--- Information Enclosed Below ---

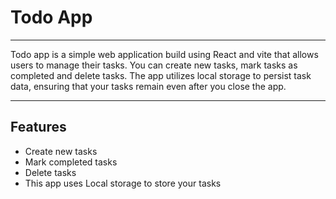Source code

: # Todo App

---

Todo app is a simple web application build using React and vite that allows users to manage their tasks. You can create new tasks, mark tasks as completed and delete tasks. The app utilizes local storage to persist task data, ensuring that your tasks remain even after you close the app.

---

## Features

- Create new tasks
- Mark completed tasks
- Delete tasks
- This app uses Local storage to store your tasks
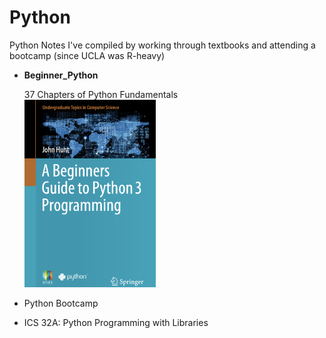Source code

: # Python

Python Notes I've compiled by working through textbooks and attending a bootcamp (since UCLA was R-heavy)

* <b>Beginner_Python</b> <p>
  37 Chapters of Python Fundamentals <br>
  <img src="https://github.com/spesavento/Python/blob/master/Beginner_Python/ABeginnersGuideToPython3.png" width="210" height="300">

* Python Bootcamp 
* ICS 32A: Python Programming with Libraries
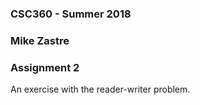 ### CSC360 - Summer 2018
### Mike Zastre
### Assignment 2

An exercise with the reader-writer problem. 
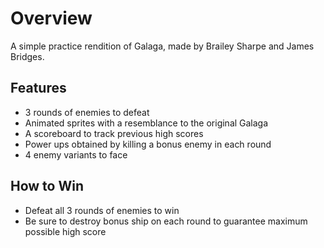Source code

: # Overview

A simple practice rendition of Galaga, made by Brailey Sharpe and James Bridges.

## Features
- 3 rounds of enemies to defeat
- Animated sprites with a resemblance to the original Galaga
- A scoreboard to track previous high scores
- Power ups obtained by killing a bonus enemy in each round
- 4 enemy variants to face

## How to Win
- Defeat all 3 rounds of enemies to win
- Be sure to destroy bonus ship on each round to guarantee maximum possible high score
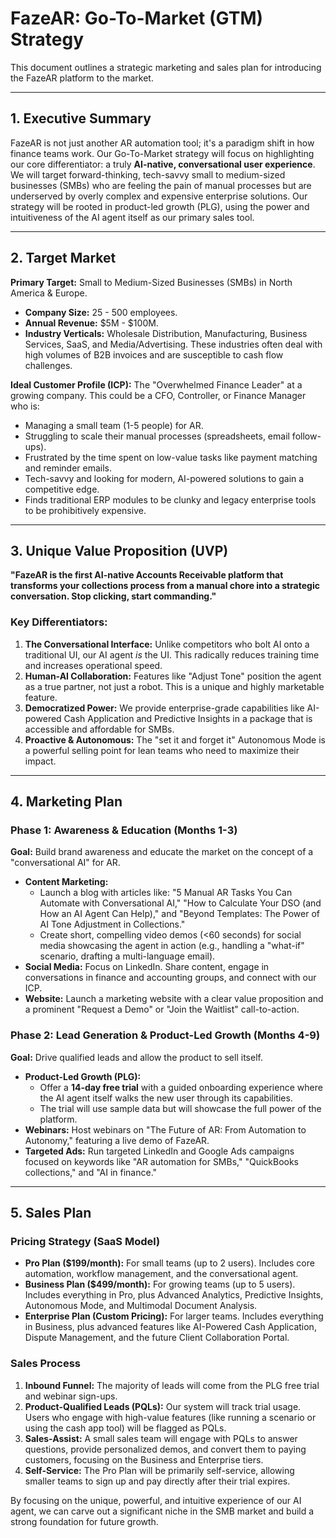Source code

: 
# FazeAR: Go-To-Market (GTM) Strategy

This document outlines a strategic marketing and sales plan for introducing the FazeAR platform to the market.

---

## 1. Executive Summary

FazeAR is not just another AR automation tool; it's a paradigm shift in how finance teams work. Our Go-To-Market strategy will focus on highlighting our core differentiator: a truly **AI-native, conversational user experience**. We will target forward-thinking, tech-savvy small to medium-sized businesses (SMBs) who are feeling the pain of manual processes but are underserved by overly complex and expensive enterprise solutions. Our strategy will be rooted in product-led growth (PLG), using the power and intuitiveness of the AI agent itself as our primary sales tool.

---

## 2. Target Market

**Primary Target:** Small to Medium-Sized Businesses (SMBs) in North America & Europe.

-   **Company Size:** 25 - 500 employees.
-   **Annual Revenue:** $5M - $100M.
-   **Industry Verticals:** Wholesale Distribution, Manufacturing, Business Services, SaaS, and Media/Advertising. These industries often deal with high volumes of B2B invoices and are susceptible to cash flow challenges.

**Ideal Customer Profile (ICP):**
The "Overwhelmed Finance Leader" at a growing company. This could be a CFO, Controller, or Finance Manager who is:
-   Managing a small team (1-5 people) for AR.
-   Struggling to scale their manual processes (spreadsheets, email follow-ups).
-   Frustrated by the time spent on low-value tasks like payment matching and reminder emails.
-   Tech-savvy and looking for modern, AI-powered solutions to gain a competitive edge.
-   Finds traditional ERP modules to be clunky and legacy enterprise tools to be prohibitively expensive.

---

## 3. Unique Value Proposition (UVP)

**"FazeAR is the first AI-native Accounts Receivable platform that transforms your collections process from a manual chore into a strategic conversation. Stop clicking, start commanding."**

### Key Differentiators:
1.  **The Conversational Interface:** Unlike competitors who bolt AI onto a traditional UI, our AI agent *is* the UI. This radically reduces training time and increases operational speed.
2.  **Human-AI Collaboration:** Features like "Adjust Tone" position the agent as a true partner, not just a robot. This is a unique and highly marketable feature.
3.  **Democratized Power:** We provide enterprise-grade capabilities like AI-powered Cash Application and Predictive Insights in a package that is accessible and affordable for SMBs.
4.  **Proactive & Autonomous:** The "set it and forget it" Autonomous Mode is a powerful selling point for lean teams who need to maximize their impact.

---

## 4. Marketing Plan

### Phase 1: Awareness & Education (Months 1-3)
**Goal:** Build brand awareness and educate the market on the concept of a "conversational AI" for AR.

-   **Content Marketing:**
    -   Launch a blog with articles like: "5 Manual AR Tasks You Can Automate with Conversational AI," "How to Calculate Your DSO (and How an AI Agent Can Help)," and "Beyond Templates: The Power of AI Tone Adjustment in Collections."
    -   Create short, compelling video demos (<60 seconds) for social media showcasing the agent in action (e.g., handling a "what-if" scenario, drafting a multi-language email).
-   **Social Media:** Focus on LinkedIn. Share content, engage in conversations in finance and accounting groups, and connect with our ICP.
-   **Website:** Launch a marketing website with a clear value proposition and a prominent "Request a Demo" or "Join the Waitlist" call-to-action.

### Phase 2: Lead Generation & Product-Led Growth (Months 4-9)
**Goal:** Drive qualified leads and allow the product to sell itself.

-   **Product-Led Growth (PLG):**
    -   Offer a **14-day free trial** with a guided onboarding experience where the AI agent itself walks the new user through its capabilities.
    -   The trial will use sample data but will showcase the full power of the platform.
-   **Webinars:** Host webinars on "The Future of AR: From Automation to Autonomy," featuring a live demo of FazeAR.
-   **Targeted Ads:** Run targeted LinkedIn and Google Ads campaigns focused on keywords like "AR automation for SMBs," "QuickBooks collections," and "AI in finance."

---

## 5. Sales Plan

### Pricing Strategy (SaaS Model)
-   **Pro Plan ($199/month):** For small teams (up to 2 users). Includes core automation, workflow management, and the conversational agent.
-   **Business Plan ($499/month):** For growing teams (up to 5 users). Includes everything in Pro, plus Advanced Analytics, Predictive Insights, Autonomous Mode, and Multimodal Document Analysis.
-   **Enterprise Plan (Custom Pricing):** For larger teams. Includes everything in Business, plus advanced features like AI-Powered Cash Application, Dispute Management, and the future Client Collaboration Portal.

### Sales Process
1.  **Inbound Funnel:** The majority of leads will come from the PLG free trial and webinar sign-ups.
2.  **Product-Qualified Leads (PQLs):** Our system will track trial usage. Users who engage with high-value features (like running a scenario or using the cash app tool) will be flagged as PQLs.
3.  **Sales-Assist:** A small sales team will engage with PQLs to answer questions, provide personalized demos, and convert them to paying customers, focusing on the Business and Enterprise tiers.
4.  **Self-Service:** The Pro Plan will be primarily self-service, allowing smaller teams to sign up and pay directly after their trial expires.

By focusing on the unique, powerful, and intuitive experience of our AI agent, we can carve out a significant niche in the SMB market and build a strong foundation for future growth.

--- End of Enclosed Information ---

§ Exercise objective
Copy every record exactly; no pictures.

§ Exercise result
Source code

: # Todo App

---

Todo app is a simple web application build using React and vite that allows users to manage their tasks. You can create new tasks, mark tasks as completed and delete tasks. The app utilizes local storage to persist task data, ensuring that your tasks remain even after you close the app.

---

## Features

- Create new tasks
- Mark completed tasks
- Delete tasks
- This app uses Local storage to store your tasks
Source code

: # Python

Python Notes I've compiled by working through textbooks and attending a bootcamp (since UCLA was R-heavy)

* <b>Beginner_Python</b> <p>
  37 Chapters of Python Fundamentals <br>
  <img src="https://github.com/spesavento/Python/blob/master/Beginner_Python/ABeginnersGuideToPython3.png" width="210" height="300">

* Python Bootcamp 
* ICS 32A: Python Programming with Libraries
 ### CSC360 - Summer 2018
### Mike Zastre
### Assignment 2

An exercise with the reader-writer problem. 
Source code

: # Overview

A simple practice rendition of Galaga, made by Brailey Sharpe and James Bridges.

## Features
- 3 rounds of enemies to defeat
- Animated sprites with a resemblance to the original Galaga
- A scoreboard to track previous high scores
- Power ups obtained by killing a bonus enemy in each round
- 4 enemy variants to face

## How to Win
- Defeat all 3 rounds of enemies to win
- Be sure to destroy bonus ship on each round to guarantee maximum possible high score
Source code

: 
# FazeAR: Go-To-Market (GTM) Strategy

This document outlines a strategic marketing and sales plan for introducing the FazeAR platform to the market.

---

## 1. Executive Summary

FazeAR is not just another AR automation tool; it's a paradigm shift in how finance teams work. Our Go-To-Market strategy will focus on highlighting our core differentiator: a truly **AI-native, conversational user experience**. We will target forward-thinking, tech-savvy small to medium-sized businesses (SMBs) who are feeling the pain of manual processes but are underserved by overly complex and expensive enterprise solutions. Our strategy will be rooted in product-led growth (PLG), using the power and intuitiveness of the AI agent itself as our primary sales tool.

---

## 2. Target Market

**Primary Target:** Small to Medium-Sized Businesses (SMBs) in North America & Europe.

-   **Company Size:** 25 - 500 employees.
-   **Annual Revenue:** $5M - $100M.
-   **Industry Verticals:** Wholesale Distribution, Manufacturing, Business Services, SaaS, and Media/Advertising. These industries often deal with high volumes of B2B invoices and are susceptible to cash flow challenges.

**Ideal Customer Profile (ICP):**
The "Overwhelmed Finance Leader" at a growing company. This could be a CFO, Controller, or Finance Manager who is:
-   Managing a small team (1-5 people) for AR.
-   Struggling to scale their manual processes (spreadsheets, email follow-ups).
-   Frustrated by the time spent on low-value tasks like payment matching and reminder emails.
-   Tech-savvy and looking for modern, AI-powered solutions to gain a competitive edge.
-   Finds traditional ERP modules to be clunky and legacy enterprise tools to be prohibitively expensive.

---

## 3. Unique Value Proposition (UVP)

**"FazeAR is the first AI-native Accounts Receivable platform that transforms your collections process from a manual chore into a strategic conversation. Stop clicking, start commanding."**

### Key Differentiators:
1.  **The Conversational Interface:** Unlike competitors who bolt AI onto a traditional UI, our AI agent *is* the UI. This radically reduces training time and increases operational speed.
2.  **Human-AI Collaboration:** Features like "Adjust Tone" position the agent as a true partner, not just a robot. This is a unique and highly marketable feature.
3.  **Democratized Power:** We provide enterprise-grade capabilities like AI-powered Cash Application and Predictive Insights in a package that is accessible and affordable for SMBs.
4.  **Proactive & Autonomous:** The "set it and forget it" Autonomous Mode is a powerful selling point for lean teams who need to maximize their impact.

---

## 4. Marketing Plan

### Phase 1: Awareness & Education (Months 1-3)
**Goal:** Build brand awareness and educate the market on the concept of a "conversational AI" for AR.

-   **Content Marketing:**
    -   Launch a blog with articles like: "5 Manual AR Tasks You Can Automate with Conversational AI," "How to Calculate Your DSO (and How an AI Agent Can Help)," and "Beyond Templates: The Power of AI Tone Adjustment in Collections."
    -   Create short, compelling video demos (<60 seconds) for social media showcasing the agent in action (e.g., handling a "what-if" scenario, drafting a multi-language email).
-   **Social Media:** Focus on LinkedIn. Share content, engage in conversations in finance and accounting groups, and connect with our ICP.
-   **Website:** Launch a marketing website with a clear value proposition and a prominent "Request a Demo" or "Join the Waitlist" call-to-action.

### Phase 2: Lead Generation & Product-Led Growth (Months 4-9)
**Goal:** Drive qualified leads and allow the product to sell itself.

-   **Product-Led Growth (PLG):**
    -   Offer a **14-day free trial** with a guided onboarding experience where the AI agent itself walks the new user through its capabilities.
    -   The trial will use sample data but will showcase the full power of the platform.
-   **Webinars:** Host webinars on "The Future of AR: From Automation to Autonomy," featuring a live demo of FazeAR.
-   **Targeted Ads:** Run targeted LinkedIn and Google Ads campaigns focused on keywords like "AR automation for SMBs," "QuickBooks collections," and "AI in finance."

---

## 5. Sales Plan

### Pricing Strategy (SaaS Model)
-   **Pro Plan ($199/month):** For small teams (up to 2 users). Includes core automation, workflow management, and the conversational agent.
-   **Business Plan ($499/month):** For growing teams (up to 5 users). Includes everything in Pro, plus Advanced Analytics, Predictive Insights, Autonomous Mode, and Multimodal Document Analysis.
-   **Enterprise Plan (Custom Pricing):** For larger teams. Includes everything in Business, plus advanced features like AI-Powered Cash Application, Dispute Management, and the future Client Collaboration Portal.

### Sales Process
1.  **Inbound Funnel:** The majority of leads will come from the PLG free trial and webinar sign-ups.
2.  **Product-Qualified Leads (PQLs):** Our system will track trial usage. Users who engage with high-value features (like running a scenario or using the cash app tool) will be flagged as PQLs.
3.  **Sales-Assist:** A small sales team will engage with PQLs to answer questions, provide personalized demos, and convert them to paying customers, focusing on the Business and Enterprise tiers.
4.  **Self-Service:** The Pro Plan will be primarily self-service, allowing smaller teams to sign up and pay directly after their trial expires.

By focusing on the unique, powerful, and intuitive experience of our AI agent, we can carve out a significant niche in the SMB market and build a strong foundation for future growth.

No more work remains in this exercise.